Two notable deviations are the 2% rise in expiry-day margins compared to the 8% recommendation and the 2-3x increase in lot size compared to the previous 3–4x plan.
The opening price of BSE shares on the NSE was ₹3,800 per share today. The stock had intraday highs of ₹4,235 and lows of ₹3,745.05. The BSE share price is on an upward trend and is building a higher top higher bottom structure, according to Ruchit Jain, Lead Research Analyst at 5paisa.
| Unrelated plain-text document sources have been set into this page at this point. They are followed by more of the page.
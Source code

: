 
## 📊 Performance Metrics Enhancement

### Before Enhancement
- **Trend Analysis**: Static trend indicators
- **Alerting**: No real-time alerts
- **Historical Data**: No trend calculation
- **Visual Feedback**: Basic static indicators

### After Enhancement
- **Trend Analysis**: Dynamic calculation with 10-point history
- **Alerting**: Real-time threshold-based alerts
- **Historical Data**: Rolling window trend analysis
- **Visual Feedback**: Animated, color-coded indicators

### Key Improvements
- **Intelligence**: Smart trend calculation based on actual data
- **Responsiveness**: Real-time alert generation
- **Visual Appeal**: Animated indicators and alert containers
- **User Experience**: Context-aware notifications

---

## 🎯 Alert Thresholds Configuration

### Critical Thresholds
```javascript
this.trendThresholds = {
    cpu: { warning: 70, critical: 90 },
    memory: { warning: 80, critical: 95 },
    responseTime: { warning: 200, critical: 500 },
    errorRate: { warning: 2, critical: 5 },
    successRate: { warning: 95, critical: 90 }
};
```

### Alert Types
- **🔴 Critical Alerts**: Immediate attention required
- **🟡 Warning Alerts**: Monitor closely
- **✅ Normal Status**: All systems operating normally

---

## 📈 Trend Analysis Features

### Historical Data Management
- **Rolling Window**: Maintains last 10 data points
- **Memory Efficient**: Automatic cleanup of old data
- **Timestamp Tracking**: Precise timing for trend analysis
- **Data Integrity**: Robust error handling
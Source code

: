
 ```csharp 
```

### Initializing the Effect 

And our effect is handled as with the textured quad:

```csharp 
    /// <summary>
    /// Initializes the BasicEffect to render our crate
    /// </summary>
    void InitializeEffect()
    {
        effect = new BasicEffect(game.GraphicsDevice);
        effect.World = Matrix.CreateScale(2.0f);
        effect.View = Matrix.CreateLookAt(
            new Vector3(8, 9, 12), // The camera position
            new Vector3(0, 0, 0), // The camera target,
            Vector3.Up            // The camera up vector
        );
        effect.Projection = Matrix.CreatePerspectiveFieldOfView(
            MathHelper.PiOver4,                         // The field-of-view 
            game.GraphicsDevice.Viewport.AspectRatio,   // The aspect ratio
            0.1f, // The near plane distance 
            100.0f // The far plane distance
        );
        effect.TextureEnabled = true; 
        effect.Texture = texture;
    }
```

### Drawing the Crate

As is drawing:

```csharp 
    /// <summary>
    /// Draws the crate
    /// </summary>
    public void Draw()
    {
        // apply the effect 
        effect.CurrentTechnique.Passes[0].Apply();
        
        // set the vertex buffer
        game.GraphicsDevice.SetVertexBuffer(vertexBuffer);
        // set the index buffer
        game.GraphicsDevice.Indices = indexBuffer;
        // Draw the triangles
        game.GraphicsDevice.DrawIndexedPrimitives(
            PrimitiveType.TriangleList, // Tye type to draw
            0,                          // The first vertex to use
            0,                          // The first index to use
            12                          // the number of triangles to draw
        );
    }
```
Good volumes are also supporting the upward trend, so the momentum is probably going to continue.
Following the release of SEBI's new framework, brokerage company, Motilal Oswal Financial Services in its report has maintained a ‘Neutral’ rating on BSE.
The brokerage's study indicates that the premium to notional turnover ratio would increase from 0.072% to 0.09% and that there would be little effect on BSE profitability if the derivative volumes fell by 20% rather than the anticipated 22% growth.